Write out only the lines from the start of the entries up to and including the line with "It is not possible"; please skip the pictures.

- [Dataset entries]
#####

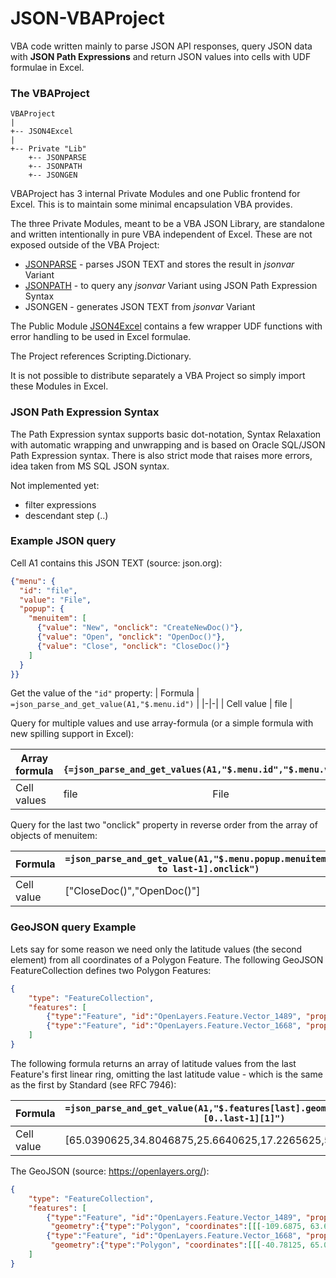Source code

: # JSON-VBAProject

VBA code written mainly to parse JSON API responses, query JSON data with **JSON Path Expressions** and return JSON values into cells with UDF formulae in Excel.

### The VBAProject

    VBAProject
    |
    +-- JSON4Excel
    |
    +-- Private "Lib"
        +-- JSONPARSE
        +-- JSONPATH
        +-- JSONGEN
    
VBAProject has 3 internal Private Modules and one Public frontend for Excel. This is to maintain some minimal encapsulation VBA provides. 

The three Private Modules, meant to be a VBA JSON Library, are standalone and written intentionally in pure VBA independent of Excel. These are not exposed outside of the VBA Project: 

- [JSONPARSE](JSONPARSE.md)  - parses JSON TEXT and stores the result in *jsonvar* Variant
- [JSONPATH](JSONPATH.md) - to query any *jsonvar* Variant using JSON Path Expression Syntax
- JSONGEN - generates JSON TEXT from *jsonvar* Variant

The Public Module [JSON4Excel](JSON4Excel.md) contains a few wrapper UDF functions with error handling to be used in Excel formulae.

The Project references Scripting.Dictionary. 

It is not possible to distribute separately a VBA Project so simply import these Modules in Excel. 


### JSON Path Expression Syntax

The Path Expression syntax supports basic dot-notation, Syntax Relaxation with automatic wrapping and unwrapping and is based on Oracle SQL/JSON Path Expression syntax. There is also strict mode that raises more errors, idea taken from MS SQL JSON syntax.

Not implemented yet:

- filter expressions
- descendant step (..)

### Example JSON query

Cell A1 contains this JSON TEXT (source: json.org):

```json
{"menu": {
  "id": "file",
  "value": "File",
  "popup": {
    "menuitem": [
      {"value": "New", "onclick": "CreateNewDoc()"},
      {"value": "Open", "onclick": "OpenDoc()"},
      {"value": "Close", "onclick": "CloseDoc()"}
    ]
  }
}}
```

Get the value of the `"id"` property:
| Formula  | `=json_parse_and_get_value(A1,"$.menu.id")`  |
|-|-|
| Cell value | file  |

Query for multiple values and use array-formula (or a simple formula with new spilling support in Excel):

<table>
<thead>
<tr>
<th>Array formula</th>
<th colspan="2"> <code> {=json_parse_and_get_values(A1,"$.menu.id","$.menu.value")} </code> </th>
</tr>
</thead>
<tbody>
<tr>
<td>Cell values</td>
<td>file</td>
<td>File</td>
</tr>
</tbody>
</table>

Query for the last two "onclick" property in reverse order from the array of objects of menuitem: 

| Formula  | `=json_parse_and_get_value(A1,"$.menu.popup.menuitem[last to last-1].onclick")`  |
|-|-|
| Cell value | ["CloseDoc()","OpenDoc()"]  |





### GeoJSON query Example 

Lets say for some reason we need only the latitude values (the second element) from all coordinates of a Polygon Feature. The following GeoJSON FeatureCollection defines two Polygon Features:

```geojson
{
    "type": "FeatureCollection",
    "features": [
        {"type":"Feature", "id":"OpenLayers.Feature.Vector_1489", "properties":{}, "geometry":{"type":"Polygon", "coordinates":[[[-109.6875, 63.6328125], [-112.5, 35.5078125], [-85.078125, 34.8046875], [-68.90625, 39.7265625], [-68.203125, 67.1484375], [-109.6875, 63.6328125]]]}, "crs":{"type":"OGC", "properties":{"urn":"urn:ogc:def:crs:OGC:1.3:CRS84"}}},
        {"type":"Feature", "id":"OpenLayers.Feature.Vector_1668", "properties":{}, "geometry":{"type":"Polygon", "coordinates":[[[-40.78125, 65.0390625], [-40.078125, 34.8046875], [-12.65625, 25.6640625], [21.09375, 17.2265625], [22.5, 58.0078125], [-40.78125, 65.0390625]]]}, "crs":{"type":"OGC", "properties":{"urn":"urn:ogc:def:crs:OGC:1.3:CRS84"}}}
    ]
}
```

The following formula returns an array of latitude values from the last Feature's first linear ring, omitting the last latitude value - which is the same as the first by Standard (see RFC 7946): 

| Formula  | `=json_parse_and_get_value(A1,"$.features[last].geometry.coordinates[0][0..last-1][1]")`  |
|-|-|
| Cell value | [65.0390625,34.8046875,25.6640625,17.2265625,58.0078125] |

The GeoJSON (source: https://openlayers.org/):

```json
{
    "type": "FeatureCollection",
    "features": [
        {"type":"Feature", "id":"OpenLayers.Feature.Vector_1489", "properties":{},
         "geometry":{"type":"Polygon", "coordinates":[[[-109.6875, 63.6328125], [-112.5, 35.5078125], [-85.078125, 34.8046875], [-68.90625, 39.7265625], [-68.203125, 67.1484375], [-109.6875, 63.6328125]]]}, "crs":{"type":"OGC", "properties":{"urn":"urn:ogc:def:crs:OGC:1.3:CRS84"}}},
        {"type":"Feature", "id":"OpenLayers.Feature.Vector_1668", "properties":{},
         "geometry":{"type":"Polygon", "coordinates":[[[-40.78125, 65.0390625], [-40.078125, 34.8046875], [-12.65625, 25.6640625], [21.09375, 17.2265625], [22.5, 58.0078125], [-40.78125, 65.0390625]]]}, "crs":{"type":"OGC", "properties":{"urn":"urn:ogc:def:crs:OGC:1.3:CRS84"}}}
    ]
}
```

#####

- [Written reply]
Source code

: # JSON-VBAProject

VBA code written mainly to parse JSON API responses, query JSON data with **JSON Path Expressions** and return JSON values into cells with UDF formulae in Excel.

### The VBAProject

    VBAProject
    |
    +-- JSON4Excel
    |
    +-- Private "Lib"
        +-- JSONPARSE
        +-- JSONPATH
        +-- JSONGEN
    
VBAProject has 3 internal Private Modules and one Public frontend for Excel. This is to maintain some minimal encapsulation VBA provides. 

The three Private Modules, meant to be a VBA JSON Library, are standalone and written intentionally in pure VBA independent of Excel. These are not exposed outside of the VBA Project: 

- [JSONPARSE](JSONPARSE.md)  - parses JSON TEXT and stores the result in *jsonvar* Variant
- [JSONPATH](JSONPATH.md) - to query any *jsonvar* Variant using JSON Path Expression Syntax
- JSONGEN - generates JSON TEXT from *jsonvar* Variant

The Public Module [JSON4Excel](JSON4Excel.md) contains a few wrapper UDF functions with error handling to be used in Excel formulae.

The Project references Scripting.Dictionary. 

It is not possible to distribute separately a VBA Project so simply import these Modules in Excel. 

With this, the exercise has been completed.